* _What you will do_:
Please transcribe the listing below in full and word for word, without its pictures.

* _Exercise inputs_:

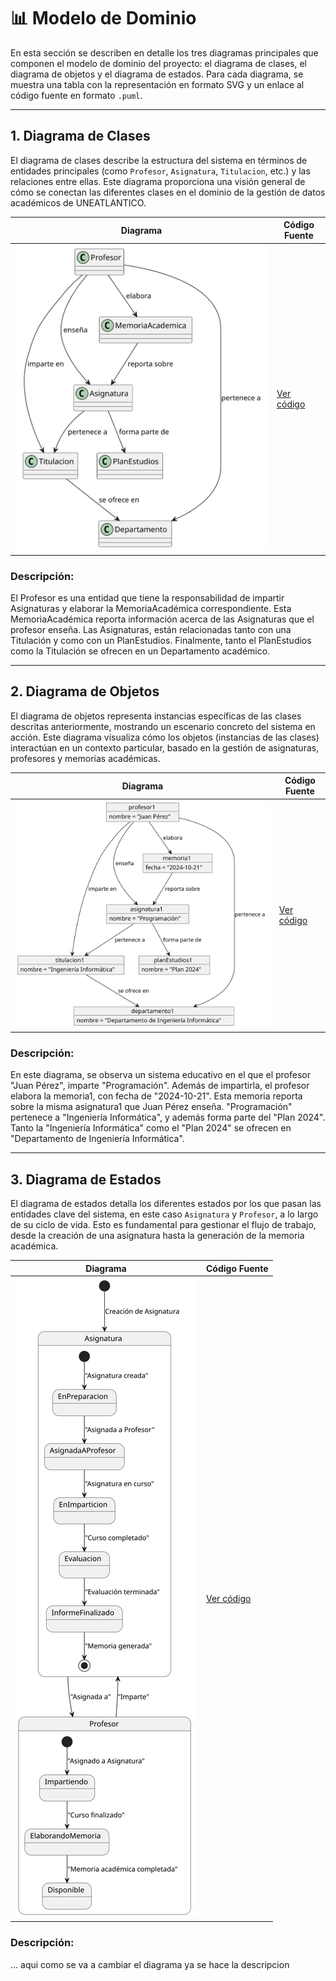 # 📊 Modelo de Dominio

En esta sección se describen en detalle los tres diagramas principales que componen el modelo de dominio del proyecto: el diagrama de clases, el diagrama de objetos y el diagrama de estados. Para cada diagrama, se muestra una tabla con la representación en formato SVG y un enlace al código fuente en formato `.puml`.

---

## 1. Diagrama de Clases

El diagrama de clases describe la estructura del sistema en términos de entidades principales (como `Profesor`, `Asignatura`, `Titulacion`, etc.) y las relaciones entre ellas. Este diagrama proporciona una visión general de cómo se conectan las diferentes clases en el dominio de la gestión de datos académicos de UNEATLANTICO.

| Diagrama | Código Fuente |
|----------|---------------|
| ![Diagrama de Clases](/images/modelosUML/MdD/diagramaClases.svg) | [Ver código](/modelosUML/diagramaClases.puml) |

### Descripción:

El Profesor es una entidad que tiene la responsabilidad de impartir Asignaturas y elaborar la MemoriaAcadémica correspondiente. Esta MemoriaAcadémica reporta información acerca de las Asignaturas que el profesor enseña. Las Asignaturas, están relacionadas tanto con una Titulación y como con un PlanEstudios. Finalmente, tanto el PlanEstudios como la Titulación se ofrecen en un Departamento académico. 

---

## 2. Diagrama de Objetos

El diagrama de objetos representa instancias específicas de las clases descritas anteriormente, mostrando un escenario concreto del sistema en acción. Este diagrama visualiza cómo los objetos (instancias de las clases) interactúan en un contexto particular, basado en la gestión de asignaturas, profesores y memorias académicas.

| Diagrama | Código Fuente |
|----------|---------------|
| ![Diagrama de Objetos](/images/modelosUML/MdD/diagramaObjetos.svg) | [Ver código](/modelosUML/diagramaObjetos.puml) |

### Descripción:

En este diagrama, se observa un sistema educativo en el que el profesor "Juan Pérez", imparte "Programación". Además de impartirla, el profesor elabora la memoria1, con fecha de "2024-10-21". Esta memoria reporta sobre la misma asignatura1 que Juan Pérez enseña. "Programación" pertenece a  "Ingeniería Informática", y además forma parte del "Plan 2024". Tanto la "Ingeniería Informática" como el "Plan 2024" se ofrecen en "Departamento de Ingeniería Informática".

---

## 3. Diagrama de Estados

El diagrama de estados detalla los diferentes estados por los que pasan las entidades clave del sistema, en este caso `Asignatura` y `Profesor`, a lo largo de su ciclo de vida. Esto es fundamental para gestionar el flujo de trabajo, desde la creación de una asignatura hasta la generación de la memoria académica.

| Diagrama | Código Fuente |
|----------|---------------|
| ![Diagrama de Estados](/images/modelosUML/MdD/diagramaEstados.svg) | [Ver código](/modelosUML/diagramaEstados.puml) |

### Descripción:
 ...   aqui como se va a cambiar el diagrama ya se hace la descripcion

* _Answer to this problem_:
 # 📊 Modelo de Dominio

En esta sección se describen en detalle los tres diagramas principales que componen el modelo de dominio del proyecto: el diagrama de clases, el diagrama de objetos y el diagrama de estados. Para cada diagrama, se muestra una tabla con la representación en formato SVG y un enlace al código fuente en formato `.puml`.

---

## 1. Diagrama de Clases

El diagrama de clases describe la estructura del sistema en términos de entidades principales (como `Profesor`, `Asignatura`, `Titulacion`, etc.) y las relaciones entre ellas. Este diagrama proporciona una visión general de cómo se conectan las diferentes clases en el dominio de la gestión de datos académicos de UNEATLANTICO.

| Diagrama | Código Fuente |
|----------|---------------|
| ![Diagrama de Clases](/images/modelosUML/MdD/diagramaClases.svg) | [Ver código](/modelosUML/diagramaClases.puml) |

### Descripción:

El Profesor es una entidad que tiene la responsabilidad de impartir Asignaturas y elaborar la MemoriaAcadémica correspondiente. Esta MemoriaAcadémica reporta información acerca de las Asignaturas que el profesor enseña. Las Asignaturas, están relacionadas tanto con una Titulación y como con un PlanEstudios. Finalmente, tanto el PlanEstudios como la Titulación se ofrecen en un Departamento académico. 

---

## 2. Diagrama de Objetos

El diagrama de objetos representa instancias específicas de las clases descritas anteriormente, mostrando un escenario concreto del sistema en acción. Este diagrama visualiza cómo los objetos (instancias de las clases) interactúan en un contexto particular, basado en la gestión de asignaturas, profesores y memorias académicas.

| Diagrama | Código Fuente |
|----------|---------------|
| ![Diagrama de Objetos](/images/modelosUML/MdD/diagramaObjetos.svg) | [Ver código](/modelosUML/diagramaObjetos.puml) |

### Descripción:

En este diagrama, se observa un sistema educativo en el que el profesor "Juan Pérez", imparte "Programación". Además de impartirla, el profesor elabora la memoria1, con fecha de "2024-10-21". Esta memoria reporta sobre la misma asignatura1 que Juan Pérez enseña. "Programación" pertenece a  "Ingeniería Informática", y además forma parte del "Plan 2024". Tanto la "Ingeniería Informática" como el "Plan 2024" se ofrecen en "Departamento de Ingeniería Informática".

---

## 3. Diagrama de Estados

El diagrama de estados detalla los diferentes estados por los que pasan las entidades clave del sistema, en este caso `Asignatura` y `Profesor`, a lo largo de su ciclo de vida. Esto es fundamental para gestionar el flujo de trabajo, desde la creación de una asignatura hasta la generación de la memoria académica.

| Diagrama | Código Fuente |
|----------|---------------|
| ![Diagrama de Estados](/images/modelosUML/MdD/diagramaEstados.svg) | [Ver código](/modelosUML/diagramaEstados.puml) |

### Descripción:
 ...   aqui como se va a cambiar el diagrama ya se hace la descripcion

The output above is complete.